The German establishment has an instinctive fear of quantitative easing and a sheer loathing of inflation. Printing money simply doesn’t go down very well with them. Their gut hope is that the ECB will be able to do what it did before, provide quantitative easing without ever actually providing quantitative easing.
In 2012 Draghi’s announcement of Outright Monetary Actions (OMTs) in 2012 calmed down the money markets within any bonds having to be bought. It is unlikely Draghi will be able to pull off this trick again. If he wants to unleash the power of QE in the Eurozone he’ll have to do it properly and in considerable amounts.

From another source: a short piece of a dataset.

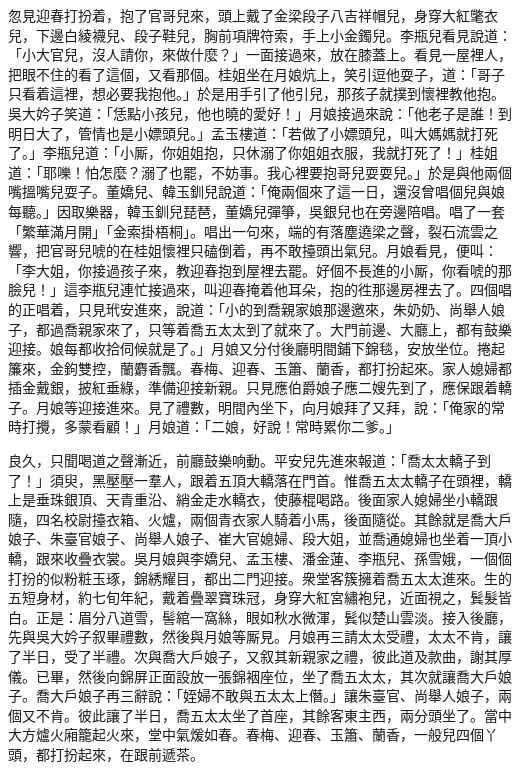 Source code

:忽見迎春打扮着，抱了官哥兒來，頭上戴了金梁段子八吉祥帽兒，身穿大紅氅衣兒，下邊白綾襪兒、段子鞋兒，胸前項牌符索，手上小金鐲兒。李瓶兒看見說道：「小大官兒，沒人請你，來做什麼？」一面接過來，放在膝蓋上。看見一屋裡人，把眼不住的看了這個，又看那個。桂姐坐在月娘炕上，笑引逗他耍子，道：「哥子只看着這裡，想必要我抱他。」於是用手引了他引兒，那孩子就撲到懷裡教他抱。吳大妗子笑道：「恁點小孩兒，他也曉的愛好！」月娘接過來說：「他老子是誰！到明日大了，管情也是小嫖頭兒。」孟玉樓道：「若做了小嫖頭兒，叫大媽媽就打死了。」李瓶兒道：「小厮，你姐姐抱，只休溺了你姐姐衣服，我就打死了！」桂姐道：「耶嚛！怕怎麼？溺了也罷，不妨事。我心裡要抱哥兒耍耍兒。」於是與他兩個嘴搵嘴兒耍子。董嬌兒、韓玉釧兒說道：「俺兩個來了這一日，還沒曾唱個兒與娘每聽。」因取樂器，韓玉釧兒琵琶，董嬌兒彈箏，吳銀兒也在旁邊陪唱。唱了一套「繁華滿月開」「金索掛梧桐」。唱出一句來，端的有落塵遶梁之聲，裂石流雲之響，把官哥兒唬的在桂姐懷裡只磕倒着，再不敢擡頭出氣兒。月娘看見，便叫：「李大姐，你接過孩子來，教迎春抱到屋裡去罷。好個不長進的小厮，你看唬的那臉兒！」這李瓶兒連忙接過來，叫迎春掩着他耳朵，抱的徃那邊房裡去了。四個唱的正唱着，只見玳安進來，說道：「小的到喬親家娘那邊邀來，朱奶奶、尚舉人娘子，都過喬親家來了，只等着喬五太太到了就來了。大門前邊、大廳上，都有鼓樂迎接。娘每都收拾伺候就是了。」月娘又分付後廳明間鋪下錦毯，安放坐位。捲起簾來，金鉤雙控，蘭麝香飄。春梅、迎春、玉簫、蘭香，都打扮起來。家人媳婦都插金戴銀，披紅垂綠，準備迎接新親。只見應伯爵娘子應二嫂先到了，應保跟着轎子。月娘等迎接進來。見了禮數，明間內坐下，向月娘拜了又拜，說：「俺家的常時打攪，多蒙看顧！」月娘道：「二娘，好說！常時累你二爹。」

良久，只聞喝道之聲漸近，前廳鼓樂响動。平安兒先進來報道：「喬太太轎子到了！」須臾，黑壓壓一羣人，跟着五頂大轎落在門首。惟喬五太太轎子在頭裡，轎上是垂珠銀頂、天青重沿、綃金走水轎衣，使藤棍喝路。後面家人媳婦坐小轎跟隨，四名校尉擡衣箱、火爐，兩個青衣家人騎着小馬，後面隨從。其餘就是喬大戶娘子、朱臺官娘子、尚舉人娘子、崔大官媳婦、段大姐，並喬通媳婦也坐着一頂小轎，跟來收疊衣裳。吳月娘與李嬌兒、孟玉樓、潘金蓮、李瓶兒、孫雪娥，一個個打扮的似粉粧玉琢，錦綉耀目，都出二門迎接。衆堂客簇擁着喬五太太進來。生的五短身材，約七旬年紀，戴着疊翠寶珠冠，身穿大紅宮繡袍兒，近面視之，鬂髮皆白。正是：眉分八道雪，髻綰一窩絲，眼如秋水微渾，鬂似楚山雲淡。接入後廳，先與吳大妗子叙畢禮數，然後與月娘等厮見。月娘再三請太太受禮，太太不肯，讓了半日，受了半禮。次與喬大戶娘子，又叙其新親家之禮，彼此道及款曲，謝其厚儀。已畢，然後向錦屏正面設放一張錦裀座位，坐了喬五太太，其次就讓喬大戶娘子。喬大戶娘子再三辭說：「姪婦不敢與五太太上僭。」讓朱臺官、尚舉人娘子，兩個又不肯。彼此讓了半日，喬五太太坐了首座，其餘客東主西，兩分頭坐了。當中大方爐火廂籠起火來，堂中氣煖如春。春梅、迎春、玉簫、蘭香，一般兒四個丫頭，都打扮起來，在跟前遞茶。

However the other problem is that the German side of the fence is also, perhaps quite rightly, worried about how buying government bonds would suddenly take the pressure of the particularly heavily indebted Eurozone economies. The lack of bonds on the market was supposed to be one of the main ways to force the Eurozone’s struggling economies back into self-powered growth.
So the ace up the sleeve which would provide the biggest boost to the Eurozone, is essentially being scuppered by structural weakness. Nevertheless, quantitative easing is definitely on the cards, but the real question is, how much will be delivered when it happens? The answer is, as much as possible.